**Exercise material**:

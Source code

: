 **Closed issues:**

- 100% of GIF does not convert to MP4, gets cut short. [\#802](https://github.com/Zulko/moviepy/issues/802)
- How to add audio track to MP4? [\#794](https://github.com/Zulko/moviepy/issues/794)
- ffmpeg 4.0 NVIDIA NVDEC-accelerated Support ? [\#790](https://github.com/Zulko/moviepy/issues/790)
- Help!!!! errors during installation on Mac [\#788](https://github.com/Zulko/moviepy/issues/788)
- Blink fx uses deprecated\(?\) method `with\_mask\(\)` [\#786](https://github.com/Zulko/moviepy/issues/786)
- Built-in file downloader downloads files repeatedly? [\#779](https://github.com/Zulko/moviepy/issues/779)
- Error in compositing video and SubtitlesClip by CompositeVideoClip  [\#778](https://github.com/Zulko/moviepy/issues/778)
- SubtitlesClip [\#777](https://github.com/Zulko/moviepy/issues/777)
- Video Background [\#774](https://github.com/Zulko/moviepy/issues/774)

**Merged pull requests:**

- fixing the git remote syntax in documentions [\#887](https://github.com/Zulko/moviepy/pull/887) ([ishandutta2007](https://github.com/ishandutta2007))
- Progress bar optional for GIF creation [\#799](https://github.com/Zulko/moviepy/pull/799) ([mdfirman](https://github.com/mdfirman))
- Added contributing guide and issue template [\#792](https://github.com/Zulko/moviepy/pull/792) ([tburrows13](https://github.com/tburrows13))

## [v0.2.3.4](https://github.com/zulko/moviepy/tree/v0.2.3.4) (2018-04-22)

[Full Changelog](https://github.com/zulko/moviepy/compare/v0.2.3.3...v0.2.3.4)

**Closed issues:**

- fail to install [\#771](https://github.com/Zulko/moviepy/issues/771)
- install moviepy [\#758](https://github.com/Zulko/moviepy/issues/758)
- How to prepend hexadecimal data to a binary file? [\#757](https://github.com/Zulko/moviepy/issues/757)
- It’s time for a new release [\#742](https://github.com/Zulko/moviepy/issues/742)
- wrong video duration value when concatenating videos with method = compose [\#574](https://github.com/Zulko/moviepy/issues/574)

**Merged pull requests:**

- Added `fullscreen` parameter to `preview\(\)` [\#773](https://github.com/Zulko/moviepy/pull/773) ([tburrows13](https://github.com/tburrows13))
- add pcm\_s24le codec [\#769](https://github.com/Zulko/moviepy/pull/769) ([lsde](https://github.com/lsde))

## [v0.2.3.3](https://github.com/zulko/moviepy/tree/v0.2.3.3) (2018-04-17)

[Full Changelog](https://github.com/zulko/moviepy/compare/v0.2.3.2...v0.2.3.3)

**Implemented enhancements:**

**What needs to be done**:
All of the material is to be duplicated exactly.

**Result of this exercise**:
Source code

: **Closed issues:**

- 100% of GIF does not convert to MP4, gets cut short. [\#802](https://github.com/Zulko/moviepy/issues/802)
- How to add audio track to MP4? [\#794](https://github.com/Zulko/moviepy/issues/794)
- ffmpeg 4.0 NVIDIA NVDEC-accelerated Support ? [\#790](https://github.com/Zulko/moviepy/issues/790)
- Help!!!! errors during installation on Mac [\#788](https://github.com/Zulko/moviepy/issues/788)
- Blink fx uses deprecated\(?\) method `with\_mask\(\)` [\#786](https://github.com/Zulko/moviepy/issues/786)
- Built-in file downloader downloads files repeatedly? [\#779](https://github.com/Zulko/moviepy/issues/779)
- Error in compositing video and SubtitlesClip by CompositeVideoClip  [\#778](https://github.com/Zulko/moviepy/issues/778)
- SubtitlesClip [\#777](https://github.com/Zulko/moviepy/issues/777)
- Video Background [\#774](https://github.com/Zulko/moviepy/issues/774)

**Merged pull requests:**

- fixing the git remote syntax in documentions [\#887](https://github.com/Zulko/moviepy/pull/887) ([ishandutta2007](https://github.com/ishandutta2007))
- Progress bar optional for GIF creation [\#799](https://github.com/Zulko/moviepy/pull/799) ([mdfirman](https://github.com/mdfirman))
- Added contributing guide and issue template [\#792](https://github.com/Zulko/moviepy/pull/792) ([tburrows13](https://github.com/tburrows13))

## [v0.2.3.4](https://github.com/zulko/moviepy/tree/v0.2.3.4) (2018-04-22)

[Full Changelog](https://github.com/zulko/moviepy/compare/v0.2.3.3...v0.2.3.4)

**Closed issues:**

- fail to install [\#771](https://github.com/Zulko/moviepy/issues/771)
- install moviepy [\#758](https://github.com/Zulko/moviepy/issues/758)
- How to prepend hexadecimal data to a binary file? [\#757](https://github.com/Zulko/moviepy/issues/757)
- It’s time for a new release [\#742](https://github.com/Zulko/moviepy/issues/742)
- wrong video duration value when concatenating videos with method = compose [\#574](https://github.com/Zulko/moviepy/issues/574)

**Merged pull requests:**

- Added `fullscreen` parameter to `preview\(\)` [\#773](https://github.com/Zulko/moviepy/pull/773) ([tburrows13](https://github.com/tburrows13))
- add pcm\_s24le codec [\#769](https://github.com/Zulko/moviepy/pull/769) ([lsde](https://github.com/lsde))

## [v0.2.3.3](https://github.com/zulko/moviepy/tree/v0.2.3.3) (2018-04-17)

[Full Changelog](https://github.com/zulko/moviepy/compare/v0.2.3.2...v0.2.3.3)

**Implemented enhancements:**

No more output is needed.